# Work to complete
Return the run of lines below that opens with the line containing "Search Analytics Platform" and closes with the line containing "- Performance benchmarking", keeping each one exact.

Collected data

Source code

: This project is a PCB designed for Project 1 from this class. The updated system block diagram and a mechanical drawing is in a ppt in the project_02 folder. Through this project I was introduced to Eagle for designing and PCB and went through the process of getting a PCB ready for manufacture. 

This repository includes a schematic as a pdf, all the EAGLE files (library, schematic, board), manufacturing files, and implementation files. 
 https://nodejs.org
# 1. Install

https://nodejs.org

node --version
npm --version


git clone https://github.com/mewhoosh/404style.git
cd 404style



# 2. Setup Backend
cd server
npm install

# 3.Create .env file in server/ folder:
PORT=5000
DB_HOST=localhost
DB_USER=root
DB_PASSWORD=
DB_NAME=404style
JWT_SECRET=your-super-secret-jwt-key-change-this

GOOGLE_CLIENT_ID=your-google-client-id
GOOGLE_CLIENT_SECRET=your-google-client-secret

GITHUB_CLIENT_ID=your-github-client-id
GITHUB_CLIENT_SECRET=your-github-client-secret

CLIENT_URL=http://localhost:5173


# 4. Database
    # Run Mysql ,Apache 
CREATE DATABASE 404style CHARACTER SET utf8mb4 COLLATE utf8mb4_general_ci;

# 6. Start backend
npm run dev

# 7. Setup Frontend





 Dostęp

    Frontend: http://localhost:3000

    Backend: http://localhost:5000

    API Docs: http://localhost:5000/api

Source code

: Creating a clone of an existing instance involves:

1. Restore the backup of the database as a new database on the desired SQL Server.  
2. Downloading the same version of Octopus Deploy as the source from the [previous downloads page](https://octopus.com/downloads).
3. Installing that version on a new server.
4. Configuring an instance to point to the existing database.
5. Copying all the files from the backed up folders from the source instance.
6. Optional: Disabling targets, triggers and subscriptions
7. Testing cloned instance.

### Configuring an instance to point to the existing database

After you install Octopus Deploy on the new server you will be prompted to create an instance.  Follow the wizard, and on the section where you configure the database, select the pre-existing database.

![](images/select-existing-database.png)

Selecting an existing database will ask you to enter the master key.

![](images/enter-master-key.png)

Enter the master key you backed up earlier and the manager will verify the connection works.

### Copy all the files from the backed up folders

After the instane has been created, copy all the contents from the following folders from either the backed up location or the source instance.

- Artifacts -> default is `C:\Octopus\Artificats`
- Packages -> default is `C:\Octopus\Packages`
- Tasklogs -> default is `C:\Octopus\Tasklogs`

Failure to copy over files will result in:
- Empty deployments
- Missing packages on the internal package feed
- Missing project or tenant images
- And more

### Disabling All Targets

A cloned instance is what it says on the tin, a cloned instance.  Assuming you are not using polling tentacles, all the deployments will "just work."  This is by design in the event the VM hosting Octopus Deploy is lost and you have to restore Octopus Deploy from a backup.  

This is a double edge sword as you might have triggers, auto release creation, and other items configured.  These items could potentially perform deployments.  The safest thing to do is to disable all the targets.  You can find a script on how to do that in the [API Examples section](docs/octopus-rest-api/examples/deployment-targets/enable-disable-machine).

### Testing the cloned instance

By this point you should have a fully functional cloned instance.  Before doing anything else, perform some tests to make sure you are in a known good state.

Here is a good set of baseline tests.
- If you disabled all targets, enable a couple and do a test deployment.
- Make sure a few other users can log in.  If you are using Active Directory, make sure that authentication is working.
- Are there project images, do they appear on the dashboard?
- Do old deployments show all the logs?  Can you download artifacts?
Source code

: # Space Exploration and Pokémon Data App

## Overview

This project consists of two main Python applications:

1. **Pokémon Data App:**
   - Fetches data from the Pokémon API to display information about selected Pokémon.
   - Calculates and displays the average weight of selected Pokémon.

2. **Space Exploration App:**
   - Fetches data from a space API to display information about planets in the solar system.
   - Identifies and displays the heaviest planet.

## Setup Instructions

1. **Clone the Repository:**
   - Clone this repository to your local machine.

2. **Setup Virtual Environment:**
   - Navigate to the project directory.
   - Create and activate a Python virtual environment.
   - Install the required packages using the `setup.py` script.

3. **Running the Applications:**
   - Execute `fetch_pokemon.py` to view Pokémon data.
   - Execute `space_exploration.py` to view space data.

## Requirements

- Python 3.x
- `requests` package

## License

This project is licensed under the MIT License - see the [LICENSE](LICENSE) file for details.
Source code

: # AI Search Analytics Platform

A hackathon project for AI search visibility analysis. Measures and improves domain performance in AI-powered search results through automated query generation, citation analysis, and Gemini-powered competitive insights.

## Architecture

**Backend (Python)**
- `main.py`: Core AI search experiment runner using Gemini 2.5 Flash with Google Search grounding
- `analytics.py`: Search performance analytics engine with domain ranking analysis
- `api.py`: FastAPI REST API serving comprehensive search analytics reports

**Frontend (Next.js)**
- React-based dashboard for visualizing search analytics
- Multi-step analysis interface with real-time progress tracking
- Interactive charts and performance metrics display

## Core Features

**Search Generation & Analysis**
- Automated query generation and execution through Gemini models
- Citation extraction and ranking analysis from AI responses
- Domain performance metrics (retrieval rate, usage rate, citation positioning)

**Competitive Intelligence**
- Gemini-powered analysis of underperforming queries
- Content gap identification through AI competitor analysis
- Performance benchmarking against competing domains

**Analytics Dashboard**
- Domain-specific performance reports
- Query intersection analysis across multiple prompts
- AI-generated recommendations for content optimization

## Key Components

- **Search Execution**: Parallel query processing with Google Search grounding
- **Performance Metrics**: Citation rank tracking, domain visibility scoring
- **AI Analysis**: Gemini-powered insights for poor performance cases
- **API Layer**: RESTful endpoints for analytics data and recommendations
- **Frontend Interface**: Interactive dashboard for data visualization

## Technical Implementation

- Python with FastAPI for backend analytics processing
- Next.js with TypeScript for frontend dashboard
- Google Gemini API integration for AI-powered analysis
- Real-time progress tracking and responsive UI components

# Answer section
: # AI Search Analytics Platform

A hackathon project for AI search visibility analysis. Measures and improves domain performance in AI-powered search results through automated query generation, citation analysis, and Gemini-powered competitive insights.

## Architecture

**Backend (Python)**
- `main.py`: Core AI search experiment runner using Gemini 2.5 Flash with Google Search grounding
- `analytics.py`: Search performance analytics engine with domain ranking analysis
- `api.py`: FastAPI REST API serving comprehensive search analytics reports

**Frontend (Next.js)**
- React-based dashboard for visualizing search analytics
- Multi-step analysis interface with real-time progress tracking
- Interactive charts and performance metrics display

## Core Features

**Search Generation & Analysis**
- Automated query generation and execution through Gemini models
- Citation extraction and ranking analysis from AI responses
- Domain performance metrics (retrieval rate, usage rate, citation positioning)

**Competitive Intelligence**
- Gemini-powered analysis of underperforming queries
- Content gap identification through AI competitor analysis
- Performance benchmarking against competing domains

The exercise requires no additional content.